Nevertheless, the Appellate Court also pointed out that the Notice in this case was sent to Borrower months in advance of the filing of the foreclosure action and included details to allow her to seek a second loan modification of her loan. The Court further observed that Loan Owner's ownership of her loan was disclosed to Borrower "four months before the first scheduled foreclosure sale and nearly 18 months before the foreclosure sale that actually took place – both well in excess of the 45-day interval contemplated in RP §7-105.1." The Court thus concluded that in practical terms, Borrower had ample time and information with which to pursue a loan modification.
In so ruling, the Appellate Court noted that there was no indication in the record that Borrower attempted to contact Loan Owner during that period, that Borrower waited over a year after she learned of Loan Owner to file a motion to dismiss the foreclosure proceeding based on the failure to name Loan Owner in the Notice, and that Borrower never suggested that she would have done things differently had Loan Owner been identified as a secured party in the Notice. Therefore, as the trial court had ruled, the Court of Appeals concluded that Borrower had not suffered any specific harm as a result of the omission of Loan Owner's name from the Notice.
Rejecting Borrower's various assertions that (1) the lower court improperly relied on court rules governing foreclosure and defining "secured party" to "trump" the statutory Notice requirements, (2) the Notice was "bogus" and "deceptive," among other things, and (3) failure to identify Loan Owner in the Notice "utterly lack[ed] transparency"' and "negatively impact[ed] upon the integrity of the judicial process," the Appellate Court pointed out that the Notice was arguably not defective in that it did identify one of the secured parties if not all of them.
Referring to an analogous case in which a court concluded that vacating a foreclosure judgment was not warranted where a borrower facing foreclosure had sufficient information, despite a defective notice of foreclosure, to pursue loan modification negotiations to prevent foreclosure, the Appellate Court here similarly reasoned that there was no reason to dismiss the foreclosure action in this case.
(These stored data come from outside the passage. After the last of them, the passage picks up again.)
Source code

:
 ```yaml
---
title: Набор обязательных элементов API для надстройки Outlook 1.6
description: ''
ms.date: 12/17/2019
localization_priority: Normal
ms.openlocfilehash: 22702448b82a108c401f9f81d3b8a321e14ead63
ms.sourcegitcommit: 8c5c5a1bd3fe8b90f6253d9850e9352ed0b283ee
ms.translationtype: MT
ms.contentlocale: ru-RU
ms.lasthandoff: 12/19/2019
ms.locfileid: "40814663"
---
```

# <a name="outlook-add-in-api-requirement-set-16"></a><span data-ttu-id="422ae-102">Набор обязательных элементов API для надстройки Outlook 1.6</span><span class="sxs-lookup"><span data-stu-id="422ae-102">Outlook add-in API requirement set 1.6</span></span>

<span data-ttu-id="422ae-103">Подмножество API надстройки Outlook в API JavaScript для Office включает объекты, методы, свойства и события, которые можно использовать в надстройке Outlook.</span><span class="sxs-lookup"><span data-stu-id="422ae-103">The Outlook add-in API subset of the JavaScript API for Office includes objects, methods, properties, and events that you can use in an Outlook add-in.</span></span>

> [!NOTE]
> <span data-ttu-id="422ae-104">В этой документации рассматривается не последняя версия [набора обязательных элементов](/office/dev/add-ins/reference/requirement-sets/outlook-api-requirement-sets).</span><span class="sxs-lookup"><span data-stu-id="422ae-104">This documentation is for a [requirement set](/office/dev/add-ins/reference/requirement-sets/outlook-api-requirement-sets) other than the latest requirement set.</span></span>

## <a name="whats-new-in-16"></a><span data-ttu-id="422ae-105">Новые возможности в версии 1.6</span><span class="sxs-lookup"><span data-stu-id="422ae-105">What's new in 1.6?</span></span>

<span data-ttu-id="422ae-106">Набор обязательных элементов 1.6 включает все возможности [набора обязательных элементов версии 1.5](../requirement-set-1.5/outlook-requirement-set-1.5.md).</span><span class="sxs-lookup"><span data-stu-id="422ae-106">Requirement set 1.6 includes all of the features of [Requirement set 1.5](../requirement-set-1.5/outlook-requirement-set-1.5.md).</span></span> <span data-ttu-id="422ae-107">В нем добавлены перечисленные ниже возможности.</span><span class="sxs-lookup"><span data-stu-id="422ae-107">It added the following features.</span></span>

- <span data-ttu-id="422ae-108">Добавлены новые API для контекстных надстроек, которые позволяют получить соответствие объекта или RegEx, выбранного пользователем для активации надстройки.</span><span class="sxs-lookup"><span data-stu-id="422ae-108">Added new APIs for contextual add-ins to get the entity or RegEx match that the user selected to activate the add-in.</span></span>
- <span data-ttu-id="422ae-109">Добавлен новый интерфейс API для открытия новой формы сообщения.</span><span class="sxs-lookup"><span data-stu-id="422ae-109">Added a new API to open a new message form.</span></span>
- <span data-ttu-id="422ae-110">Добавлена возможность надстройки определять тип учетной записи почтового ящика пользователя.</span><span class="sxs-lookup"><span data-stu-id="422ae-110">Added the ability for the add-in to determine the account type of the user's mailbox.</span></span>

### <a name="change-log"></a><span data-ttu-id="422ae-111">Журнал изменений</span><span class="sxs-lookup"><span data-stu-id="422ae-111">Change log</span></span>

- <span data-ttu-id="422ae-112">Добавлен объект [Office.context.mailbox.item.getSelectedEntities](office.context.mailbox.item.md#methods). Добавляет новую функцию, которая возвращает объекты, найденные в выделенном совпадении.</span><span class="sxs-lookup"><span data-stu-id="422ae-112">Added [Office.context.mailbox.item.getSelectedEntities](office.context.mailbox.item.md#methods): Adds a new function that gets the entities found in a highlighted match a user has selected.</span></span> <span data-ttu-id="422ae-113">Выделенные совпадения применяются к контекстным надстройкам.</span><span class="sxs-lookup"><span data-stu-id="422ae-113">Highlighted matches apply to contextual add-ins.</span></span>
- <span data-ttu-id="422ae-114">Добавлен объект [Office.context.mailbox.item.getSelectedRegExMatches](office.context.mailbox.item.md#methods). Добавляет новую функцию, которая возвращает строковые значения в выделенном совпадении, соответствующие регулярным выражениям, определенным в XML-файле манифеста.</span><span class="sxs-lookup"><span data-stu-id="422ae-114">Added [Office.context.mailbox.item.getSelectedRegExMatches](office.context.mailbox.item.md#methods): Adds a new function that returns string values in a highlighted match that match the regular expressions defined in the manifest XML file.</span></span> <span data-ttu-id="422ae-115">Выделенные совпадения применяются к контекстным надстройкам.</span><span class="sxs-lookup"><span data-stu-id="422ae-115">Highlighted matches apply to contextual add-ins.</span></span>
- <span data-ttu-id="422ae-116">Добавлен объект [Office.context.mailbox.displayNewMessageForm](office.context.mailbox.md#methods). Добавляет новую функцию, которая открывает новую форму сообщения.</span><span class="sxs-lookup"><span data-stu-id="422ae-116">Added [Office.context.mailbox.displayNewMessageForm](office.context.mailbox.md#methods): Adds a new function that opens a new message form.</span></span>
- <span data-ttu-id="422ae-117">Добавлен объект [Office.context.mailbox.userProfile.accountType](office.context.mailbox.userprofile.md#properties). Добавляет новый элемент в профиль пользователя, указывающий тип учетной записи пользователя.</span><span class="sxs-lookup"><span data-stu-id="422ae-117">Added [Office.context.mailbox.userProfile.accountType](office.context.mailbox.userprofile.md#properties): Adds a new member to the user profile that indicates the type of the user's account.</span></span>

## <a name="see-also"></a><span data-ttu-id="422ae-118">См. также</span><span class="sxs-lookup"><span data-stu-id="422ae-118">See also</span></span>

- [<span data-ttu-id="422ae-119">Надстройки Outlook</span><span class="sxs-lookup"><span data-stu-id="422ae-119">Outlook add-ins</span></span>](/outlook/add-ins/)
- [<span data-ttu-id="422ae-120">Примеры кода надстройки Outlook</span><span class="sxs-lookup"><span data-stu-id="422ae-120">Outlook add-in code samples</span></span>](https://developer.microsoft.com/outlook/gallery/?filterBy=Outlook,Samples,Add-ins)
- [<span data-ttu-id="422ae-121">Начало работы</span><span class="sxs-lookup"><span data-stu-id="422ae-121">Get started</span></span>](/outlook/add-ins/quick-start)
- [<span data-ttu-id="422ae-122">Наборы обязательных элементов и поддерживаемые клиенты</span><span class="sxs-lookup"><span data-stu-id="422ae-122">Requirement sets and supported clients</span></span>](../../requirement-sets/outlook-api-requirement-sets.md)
See U.S. Bank Nat'l Ass'n v. Guillaume, 209 N.J. 449, 38 A.3d 570 (2012)(ruling that, while statute required identification of both "lender" and loan servicer in the notice to foreclose, borrower had received sufficient information to enter into loan modification negotiations, received a revised foreclosure notice remedying the defect, and had otherwise been notified of the identity of the lender, there was no need to vacate foreclosure judgment).
Accordingly, the Appellate Court ruled that although a notice of intent to foreclose should ordinarily identify each entity that is a "secured party" under a deed of trust, the failure to disclose every secured party in this case was not a basis for dismissing a foreclosure action, in part because the Notice did identify one of the secured parties within the time required, and because Borrower had sufficient information about the status of her loan and to seek a loan modification.